— Exercise —
An exact reproduction of all the entries is what the answer must contain.

[Collection entries]
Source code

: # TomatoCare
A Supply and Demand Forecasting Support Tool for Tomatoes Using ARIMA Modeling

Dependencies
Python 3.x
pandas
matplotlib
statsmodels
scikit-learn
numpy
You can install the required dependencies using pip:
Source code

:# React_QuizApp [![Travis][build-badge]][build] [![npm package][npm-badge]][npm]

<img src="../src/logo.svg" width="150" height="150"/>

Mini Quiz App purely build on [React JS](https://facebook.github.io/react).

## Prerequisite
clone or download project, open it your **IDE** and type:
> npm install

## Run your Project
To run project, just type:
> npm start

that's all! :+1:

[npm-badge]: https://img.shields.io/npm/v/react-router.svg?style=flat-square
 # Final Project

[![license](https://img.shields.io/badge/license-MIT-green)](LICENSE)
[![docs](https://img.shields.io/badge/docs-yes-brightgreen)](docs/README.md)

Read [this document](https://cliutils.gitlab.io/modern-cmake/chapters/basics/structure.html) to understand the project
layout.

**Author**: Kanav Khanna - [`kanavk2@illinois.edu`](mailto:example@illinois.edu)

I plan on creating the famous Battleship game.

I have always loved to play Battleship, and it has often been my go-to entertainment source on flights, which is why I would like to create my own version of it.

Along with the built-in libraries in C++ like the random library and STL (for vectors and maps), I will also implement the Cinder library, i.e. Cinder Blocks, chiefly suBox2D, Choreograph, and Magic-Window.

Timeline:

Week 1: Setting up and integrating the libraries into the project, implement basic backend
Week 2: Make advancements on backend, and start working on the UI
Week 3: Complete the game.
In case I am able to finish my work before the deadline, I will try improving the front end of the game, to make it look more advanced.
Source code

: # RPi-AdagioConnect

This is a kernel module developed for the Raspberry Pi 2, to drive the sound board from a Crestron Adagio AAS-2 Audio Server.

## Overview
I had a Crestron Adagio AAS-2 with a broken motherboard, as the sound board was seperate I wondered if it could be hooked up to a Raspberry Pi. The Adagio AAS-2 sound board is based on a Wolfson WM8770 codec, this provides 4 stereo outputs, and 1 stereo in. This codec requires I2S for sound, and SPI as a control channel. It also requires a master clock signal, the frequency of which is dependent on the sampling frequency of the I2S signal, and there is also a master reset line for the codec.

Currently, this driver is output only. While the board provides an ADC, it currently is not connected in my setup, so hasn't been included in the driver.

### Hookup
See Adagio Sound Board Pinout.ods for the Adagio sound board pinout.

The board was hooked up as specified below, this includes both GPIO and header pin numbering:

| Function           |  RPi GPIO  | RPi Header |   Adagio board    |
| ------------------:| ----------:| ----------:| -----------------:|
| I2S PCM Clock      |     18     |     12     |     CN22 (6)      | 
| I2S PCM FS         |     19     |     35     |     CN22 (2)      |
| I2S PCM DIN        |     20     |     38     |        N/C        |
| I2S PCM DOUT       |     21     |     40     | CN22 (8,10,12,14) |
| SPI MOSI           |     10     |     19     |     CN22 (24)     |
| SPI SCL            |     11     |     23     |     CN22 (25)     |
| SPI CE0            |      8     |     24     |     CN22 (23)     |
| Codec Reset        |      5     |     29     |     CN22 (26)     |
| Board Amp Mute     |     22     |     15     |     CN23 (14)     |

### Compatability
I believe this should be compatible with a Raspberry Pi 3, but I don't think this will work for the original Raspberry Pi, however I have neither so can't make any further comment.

— Task solution —
Source code

: # TomatoCare
A Supply and Demand Forecasting Support Tool for Tomatoes Using ARIMA Modeling

Dependencies
Python 3.x
pandas
matplotlib
statsmodels
scikit-learn
numpy
You can install the required dependencies using pip:
Source code

:# React_QuizApp [![Travis][build-badge]][build] [![npm package][npm-badge]][npm]

<img src="../src/logo.svg" width="150" height="150"/>

Mini Quiz App purely build on [React JS](https://facebook.github.io/react).

## Prerequisite
clone or download project, open it your **IDE** and type:
> npm install

## Run your Project
To run project, just type:
> npm start

that's all! :+1:

[npm-badge]: https://img.shields.io/npm/v/react-router.svg?style=flat-square
 # Final Project

[![license](https://img.shields.io/badge/license-MIT-green)](LICENSE)
[![docs](https://img.shields.io/badge/docs-yes-brightgreen)](docs/README.md)

Read [this document](https://cliutils.gitlab.io/modern-cmake/chapters/basics/structure.html) to understand the project
layout.

**Author**: Kanav Khanna - [`kanavk2@illinois.edu`](mailto:example@illinois.edu)

I plan on creating the famous Battleship game.

I have always loved to play Battleship, and it has often been my go-to entertainment source on flights, which is why I would like to create my own version of it.

Along with the built-in libraries in C++ like the random library and STL (for vectors and maps), I will also implement the Cinder library, i.e. Cinder Blocks, chiefly suBox2D, Choreograph, and Magic-Window.

Timeline:

Week 1: Setting up and integrating the libraries into the project, implement basic backend
Week 2: Make advancements on backend, and start working on the UI
Week 3: Complete the game.
In case I am able to finish my work before the deadline, I will try improving the front end of the game, to make it look more advanced.
Source code

: # RPi-AdagioConnect

This is a kernel module developed for the Raspberry Pi 2, to drive the sound board from a Crestron Adagio AAS-2 Audio Server.

## Overview
I had a Crestron Adagio AAS-2 with a broken motherboard, as the sound board was seperate I wondered if it could be hooked up to a Raspberry Pi. The Adagio AAS-2 sound board is based on a Wolfson WM8770 codec, this provides 4 stereo outputs, and 1 stereo in. This codec requires I2S for sound, and SPI as a control channel. It also requires a master clock signal, the frequency of which is dependent on the sampling frequency of the I2S signal, and there is also a master reset line for the codec.

Currently, this driver is output only. While the board provides an ADC, it currently is not connected in my setup, so hasn't been included in the driver.

### Hookup
See Adagio Sound Board Pinout.ods for the Adagio sound board pinout.

The board was hooked up as specified below, this includes both GPIO and header pin numbering:

| Function           |  RPi GPIO  | RPi Header |   Adagio board    |
| ------------------:| ----------:| ----------:| -----------------:|
| I2S PCM Clock      |     18     |     12     |     CN22 (6)      | 
| I2S PCM FS         |     19     |     35     |     CN22 (2)      |
| I2S PCM DIN        |     20     |     38     |        N/C        |
| I2S PCM DOUT       |     21     |     40     | CN22 (8,10,12,14) |
| SPI MOSI           |     10     |     19     |     CN22 (24)     |
| SPI SCL            |     11     |     23     |     CN22 (25)     |
| SPI CE0            |      8     |     24     |     CN22 (23)     |
| Codec Reset        |      5     |     29     |     CN22 (26)     |
| Board Amp Mute     |     22     |     15     |     CN23 (14)     |

### Compatability
I believe this should be compatible with a Raspberry Pi 3, but I don't think this will work for the original Raspberry Pi, however I have neither so can't make any further comment.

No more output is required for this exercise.